If i were you I'd just concentrate on eating well, LOTS of good healthy food and train hard and heavy. You'll start making progress in no time at all nd then once youv gained a few lb of muscle and starting to take shape you can decide wether to go for all out bulking diet or lean up. For the first couple of weeks/months youl probably find you build muscle and lose fat at the same time.


----------



## DC1 (May 5, 2014)

You need to lean bulk and gain some muscle mass before you think about cutting.

How active are you? This and the number of times you train will affect how many calories you need to consume.


----------



## IGotTekkers (Jun 6, 2012)

hindledavid2014 said:


> thanks any idea of total amount of calories I should aim to eat per day


Nope, nobody nor any calculator will give you an accurate number, You need to trial and error mate.


----------



## walton21 (Aug 11, 2008)

As said above good diet and plenty of training, i have recently started at the gym myself.

Im on about 3500 calories a days i should be having more for what i want to achieve but i dont have the money to fund it as of yet so just doing what i can at the minute.

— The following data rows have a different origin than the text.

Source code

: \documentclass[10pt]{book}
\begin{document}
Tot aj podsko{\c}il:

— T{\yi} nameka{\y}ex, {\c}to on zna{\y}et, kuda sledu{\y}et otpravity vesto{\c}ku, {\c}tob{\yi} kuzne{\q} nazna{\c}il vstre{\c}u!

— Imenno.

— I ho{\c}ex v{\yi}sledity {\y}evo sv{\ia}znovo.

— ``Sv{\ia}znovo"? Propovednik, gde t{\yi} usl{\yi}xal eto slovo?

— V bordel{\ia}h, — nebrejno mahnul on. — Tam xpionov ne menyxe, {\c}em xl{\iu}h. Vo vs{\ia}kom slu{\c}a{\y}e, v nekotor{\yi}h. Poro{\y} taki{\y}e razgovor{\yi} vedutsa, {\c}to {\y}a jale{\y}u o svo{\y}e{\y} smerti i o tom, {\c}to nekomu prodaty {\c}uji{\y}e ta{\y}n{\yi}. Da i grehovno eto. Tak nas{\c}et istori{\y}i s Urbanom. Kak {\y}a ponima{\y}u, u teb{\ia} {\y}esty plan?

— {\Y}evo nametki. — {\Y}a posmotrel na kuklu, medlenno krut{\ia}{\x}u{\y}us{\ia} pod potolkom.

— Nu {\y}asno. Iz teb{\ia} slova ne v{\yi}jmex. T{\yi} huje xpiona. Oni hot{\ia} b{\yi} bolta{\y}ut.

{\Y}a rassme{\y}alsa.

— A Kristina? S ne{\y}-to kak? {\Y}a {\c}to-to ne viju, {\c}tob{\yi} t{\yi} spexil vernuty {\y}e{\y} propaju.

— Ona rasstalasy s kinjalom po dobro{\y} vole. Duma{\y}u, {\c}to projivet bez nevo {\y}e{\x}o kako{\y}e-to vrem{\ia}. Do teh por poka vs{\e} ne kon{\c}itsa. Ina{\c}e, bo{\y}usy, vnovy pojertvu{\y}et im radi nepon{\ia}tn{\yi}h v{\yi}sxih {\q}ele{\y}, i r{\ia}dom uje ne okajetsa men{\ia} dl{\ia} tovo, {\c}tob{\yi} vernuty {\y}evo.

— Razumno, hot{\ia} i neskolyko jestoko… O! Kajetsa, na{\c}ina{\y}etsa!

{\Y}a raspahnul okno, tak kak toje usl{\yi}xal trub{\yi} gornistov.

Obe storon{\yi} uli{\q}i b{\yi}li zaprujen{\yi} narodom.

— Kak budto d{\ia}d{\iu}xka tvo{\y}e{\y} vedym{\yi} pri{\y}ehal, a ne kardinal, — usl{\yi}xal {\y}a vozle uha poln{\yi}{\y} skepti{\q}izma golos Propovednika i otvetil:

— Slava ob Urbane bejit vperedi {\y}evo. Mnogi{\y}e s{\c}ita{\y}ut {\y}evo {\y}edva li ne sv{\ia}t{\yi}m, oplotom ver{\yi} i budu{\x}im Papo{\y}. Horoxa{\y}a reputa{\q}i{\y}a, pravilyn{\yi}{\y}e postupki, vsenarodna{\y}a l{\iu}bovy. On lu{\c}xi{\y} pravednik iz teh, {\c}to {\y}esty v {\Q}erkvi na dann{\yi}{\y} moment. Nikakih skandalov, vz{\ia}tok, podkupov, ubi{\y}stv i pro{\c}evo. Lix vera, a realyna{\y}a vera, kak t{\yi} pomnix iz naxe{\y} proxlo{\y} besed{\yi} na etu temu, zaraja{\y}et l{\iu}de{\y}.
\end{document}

Calories also depend on the person, one person might need 4500 to gain others might only need 3500

What gym are you going to? i notice you are also in preston

Here is a progress of me after 3 weeks, as said plenty of training and a good diet


----------



## hindledavid2014 (Oct 9, 2014)

IGotTekkers said:


> If i were you I'd just concentrate on eating well, LOTS of good healthy food and train hard and heavy. You'll start making progress in no time at all nd then once youv gained a few lb of muscle and starting to take shape you can decide wether to go for all out bulking diet or lean up. For the first couple of weeks/months youl probably find you build muscle and lose fat at the same time.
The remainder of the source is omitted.